Take the line with "00:08:52.480 --> 00:08:55.480" and the rest of the lines after it, to the end of the entries, and restate them exactly.

-*-*-

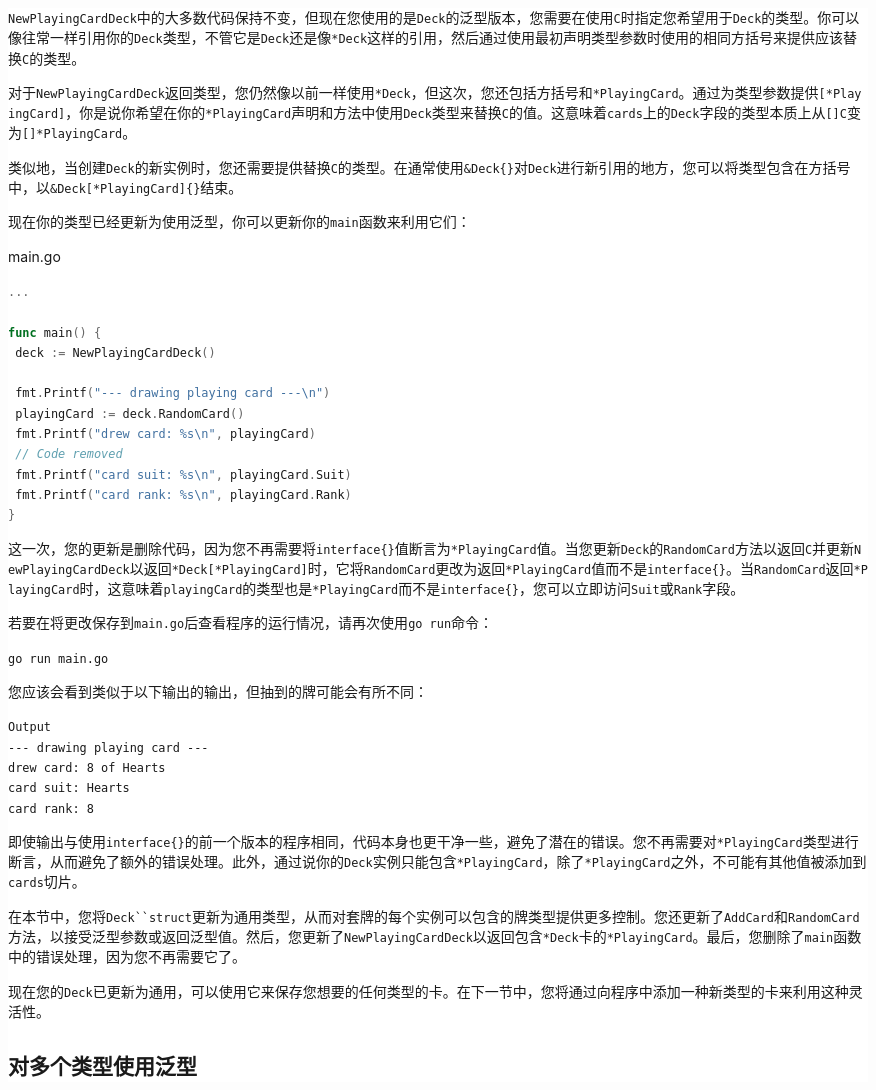 `NewPlayingCardDeck`中的大多数代码保持不变，但现在您使用的是`Deck`的泛型版本，您需要在使用`C`时指定您希望用于`Deck`的类型。你可以像往常一样引用你的`Deck`类型，不管它是`Deck`还是像`*Deck`这样的引用，然后通过使用最初声明类型参数时使用的相同方括号来提供应该替换`C`的类型。

对于`NewPlayingCardDeck`返回类型，您仍然像以前一样使用`*Deck`，但这次，您还包括方括号和`*PlayingCard`。通过为类型参数提供`[*PlayingCard]`，你是说你希望在你的`*PlayingCard`声明和方法中使用`Deck`类型来替换`C`的值。这意味着`cards`上的`Deck`字段的类型本质上从`[]C`变为`[]*PlayingCard`。

类似地，当创建`Deck`的新实例时，您还需要提供替换`C`的类型。在通常使用`&Deck{}`对`Deck`进行新引用的地方，您可以将类型包含在方括号中，以`&Deck[*PlayingCard]{}`结束。

现在你的类型已经更新为使用泛型，你可以更新你的`main`函数来利用它们：

main.go

```go
...

func main() {
 deck := NewPlayingCardDeck()

 fmt.Printf("--- drawing playing card ---\n")
 playingCard := deck.RandomCard()
 fmt.Printf("drew card: %s\n", playingCard)
 // Code removed
 fmt.Printf("card suit: %s\n", playingCard.Suit)
 fmt.Printf("card rank: %s\n", playingCard.Rank)
}
```

这一次，您的更新是删除代码，因为您不再需要将`interface{}`值断言为`*PlayingCard`值。当您更新`Deck`的`RandomCard`方法以返回`C`并更新`NewPlayingCardDeck`以返回`*Deck[*PlayingCard]`时，它将`RandomCard`更改为返回`*PlayingCard`值而不是`interface{}`。当`RandomCard`返回`*PlayingCard`时，这意味着`playingCard`的类型也是`*PlayingCard`而不是`interface{}`，您可以立即访问`Suit`或`Rank`字段。

若要在将更改保存到`main.go`后查看程序的运行情况，请再次使用`go run`命令：

```bash
go run main.go
```

您应该会看到类似于以下输出的输出，但抽到的牌可能会有所不同：

```
Output
--- drawing playing card ---
drew card: 8 of Hearts
card suit: Hearts
card rank: 8
```

即使输出与使用`interface{}`的前一个版本的程序相同，代码本身也更干净一些，避免了潜在的错误。您不再需要对`*PlayingCard`类型进行断言，从而避免了额外的错误处理。此外，通过说你的`Deck`实例只能包含`*PlayingCard`，除了`*PlayingCard`之外，不可能有其他值被添加到`cards`切片。

在本节中，您将`Deck``struct`更新为通用类型，从而对套牌的每个实例可以包含的牌类型提供更多控制。您还更新了`AddCard`和`RandomCard`方法，以接受泛型参数或返回泛型值。然后，您更新了`NewPlayingCardDeck`以返回包含`*Deck`卡的`*PlayingCard`。最后，您删除了`main`函数中的错误处理，因为您不再需要它了。

现在您的`Deck`已更新为通用，可以使用它来保存您想要的任何类型的卡。在下一节中，您将通过向程序中添加一种新类型的卡来利用这种灵活性。

## 对多个类型使用泛型
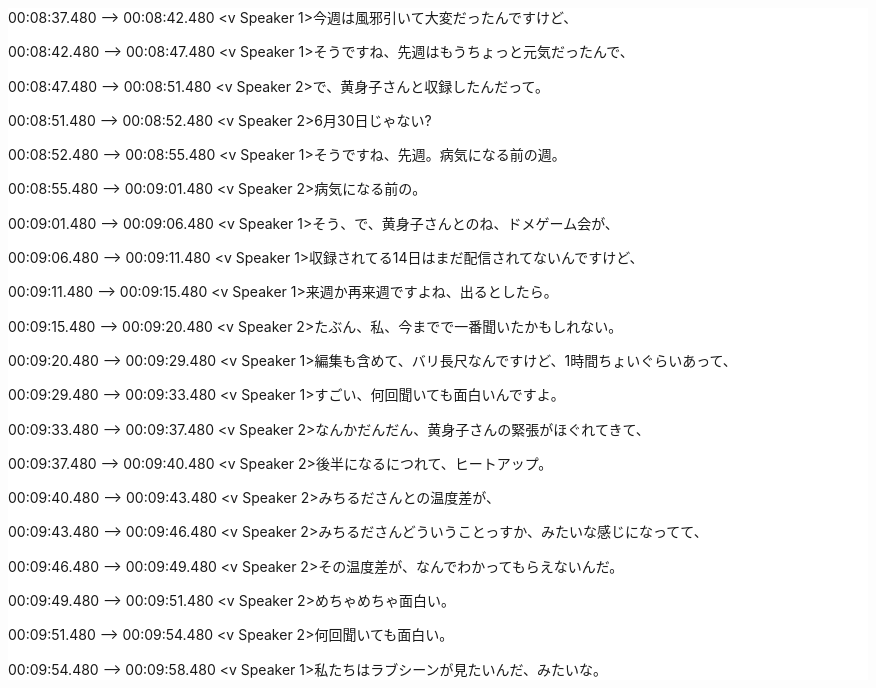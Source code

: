 00:08:37.480 --> 00:08:42.480
<v Speaker 1>今週は風邪引いて大変だったんですけど、

00:08:42.480 --> 00:08:47.480
<v Speaker 1>そうですね、先週はもうちょっと元気だったんで、

00:08:47.480 --> 00:08:51.480
<v Speaker 2>で、黄身子さんと収録したんだって。

00:08:51.480 --> 00:08:52.480
<v Speaker 2>6月30日じゃない?

00:08:52.480 --> 00:08:55.480
<v Speaker 1>そうですね、先週。病気になる前の週。

00:08:55.480 --> 00:09:01.480
<v Speaker 2>病気になる前の。

00:09:01.480 --> 00:09:06.480
<v Speaker 1>そう、で、黄身子さんとのね、ドメゲーム会が、

00:09:06.480 --> 00:09:11.480
<v Speaker 1>収録されてる14日はまだ配信されてないんですけど、

00:09:11.480 --> 00:09:15.480
<v Speaker 1>来週か再来週ですよね、出るとしたら。

00:09:15.480 --> 00:09:20.480
<v Speaker 2>たぶん、私、今までで一番聞いたかもしれない。

00:09:20.480 --> 00:09:29.480
<v Speaker 1>編集も含めて、バリ長尺なんですけど、1時間ちょいぐらいあって、

00:09:29.480 --> 00:09:33.480
<v Speaker 1>すごい、何回聞いても面白いんですよ。

00:09:33.480 --> 00:09:37.480
<v Speaker 2>なんかだんだん、黄身子さんの緊張がほぐれてきて、

00:09:37.480 --> 00:09:40.480
<v Speaker 2>後半になるにつれて、ヒートアップ。

00:09:40.480 --> 00:09:43.480
<v Speaker 2>みちるださんとの温度差が、

00:09:43.480 --> 00:09:46.480
<v Speaker 2>みちるださんどういうことっすか、みたいな感じになってて、

00:09:46.480 --> 00:09:49.480
<v Speaker 2>その温度差が、なんでわかってもらえないんだ。

00:09:49.480 --> 00:09:51.480
<v Speaker 2>めちゃめちゃ面白い。

00:09:51.480 --> 00:09:54.480
<v Speaker 2>何回聞いても面白い。

00:09:54.480 --> 00:09:58.480
<v Speaker 1>私たちはラブシーンが見たいんだ、みたいな。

-*-*-

WRITTEN REPLY
00:08:52.480 --> 00:08:55.480
<v Speaker 1>そうですね、先週。病気になる前の週。

00:08:55.480 --> 00:09:01.480
<v Speaker 2>病気になる前の。

00:09:01.480 --> 00:09:06.480
<v Speaker 1>そう、で、黄身子さんとのね、ドメゲーム会が、

00:09:06.480 --> 00:09:11.480
<v Speaker 1>収録されてる14日はまだ配信されてないんですけど、

00:09:11.480 --> 00:09:15.480
<v Speaker 1>来週か再来週ですよね、出るとしたら。

00:09:15.480 --> 00:09:20.480
<v Speaker 2>たぶん、私、今までで一番聞いたかもしれない。

00:09:20.480 --> 00:09:29.480
<v Speaker 1>編集も含めて、バリ長尺なんですけど、1時間ちょいぐらいあって、

00:09:29.480 --> 00:09:33.480
<v Speaker 1>すごい、何回聞いても面白いんですよ。

00:09:33.480 --> 00:09:37.480
<v Speaker 2>なんかだんだん、黄身子さんの緊張がほぐれてきて、

00:09:37.480 --> 00:09:40.480
<v Speaker 2>後半になるにつれて、ヒートアップ。

00:09:40.480 --> 00:09:43.480
<v Speaker 2>みちるださんとの温度差が、

00:09:43.480 --> 00:09:46.480
<v Speaker 2>みちるださんどういうことっすか、みたいな感じになってて、

00:09:46.480 --> 00:09:49.480
<v Speaker 2>その温度差が、なんでわかってもらえないんだ。

00:09:49.480 --> 00:09:51.480
<v Speaker 2>めちゃめちゃ面白い。

00:09:51.480 --> 00:09:54.480
<v Speaker 2>何回聞いても面白い。

00:09:54.480 --> 00:09:58.480
<v Speaker 1>私たちはラブシーンが見たいんだ、みたいな。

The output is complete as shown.